Transformers
============
All transformers in skutil will take the arg ``cols=None`` (None being the default, which will automatically use all columns), which allows transformers to operate only on a subset of columns rather than the entire matrix. See `SelectiveMixin` for more information on the selective nature of some transformers.

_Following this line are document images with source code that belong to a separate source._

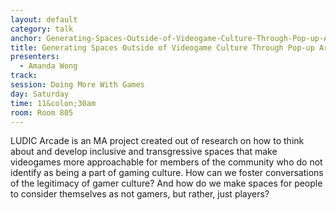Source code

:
 ```yaml
---
layout: default
category: talk
anchor: Generating-Spaces-Outside-of-Videogame-Culture-Through-Pop-up-Arcades
title: Generating Spaces Outside of Videogame Culture Through Pop-up Arcades
presenters:
  - Amanda Wong
track:
session: Doing More With Games
day: Saturday
time: 11&colon;30am
room: Room 805
---
```

LUDIC Arcade is an MA project created out of research on how to think about and develop inclusive and transgressive spaces that make videogames more approachable for members of the community who do not identify as being a part of gaming culture. How can we foster conversations of the legitimacy of gamer culture? And how do we make spaces for people to consider themselves as not gamers, but rather, just players?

Currently implemented ``TransformerMixin`` classes:

- ``BoxCoxTransformer``
  - `Estimate lambda parameters to perform the (BoxCox transformation) <https://en.wikipedia.org/wiki/Power_transform#Box.E2.80.93Cox_transformation>`_
- ``YeoJohnsonTransformer``
  - `Estimate lambda parameters to perform the (YeoJohnson transformation) <https://www.stat.umn.edu/arc/yjpower.pdf>`_
- ``SpatialSignTransformer``
  - `Estimate the parameters for the (Spatial Sign transformation) <http://www.ncbi.nlm.nih.gov/pubmed/16711760>`_
- ``SelectiveImputer``
  - Impute a select set of features, leaving the others as they are
- ``SelectiveScaler``
  - Scale a select set of features, leaving the others as they are
- ``FunctionMapper``
  - Map a function to a set of features (useful for extremely messy incoming data).
  - Imagine we have the following dataframe in pandas (stored in ``df``):

.. code-block:: python

    """
    | country | some_pct | some_currency |
    |---------|----------|---------------|
    | USA     | 56%      | $75,000       |
    | MEX     | 62%      | $42,000       |
    | FRA     | 75%      | $68,000       |
    """

    import pandas as pd
    from skutil.preprocessing import FunctionMapper

    def fun(x):
        return x.replace('[\$,%]', '', regex=True).astype(float)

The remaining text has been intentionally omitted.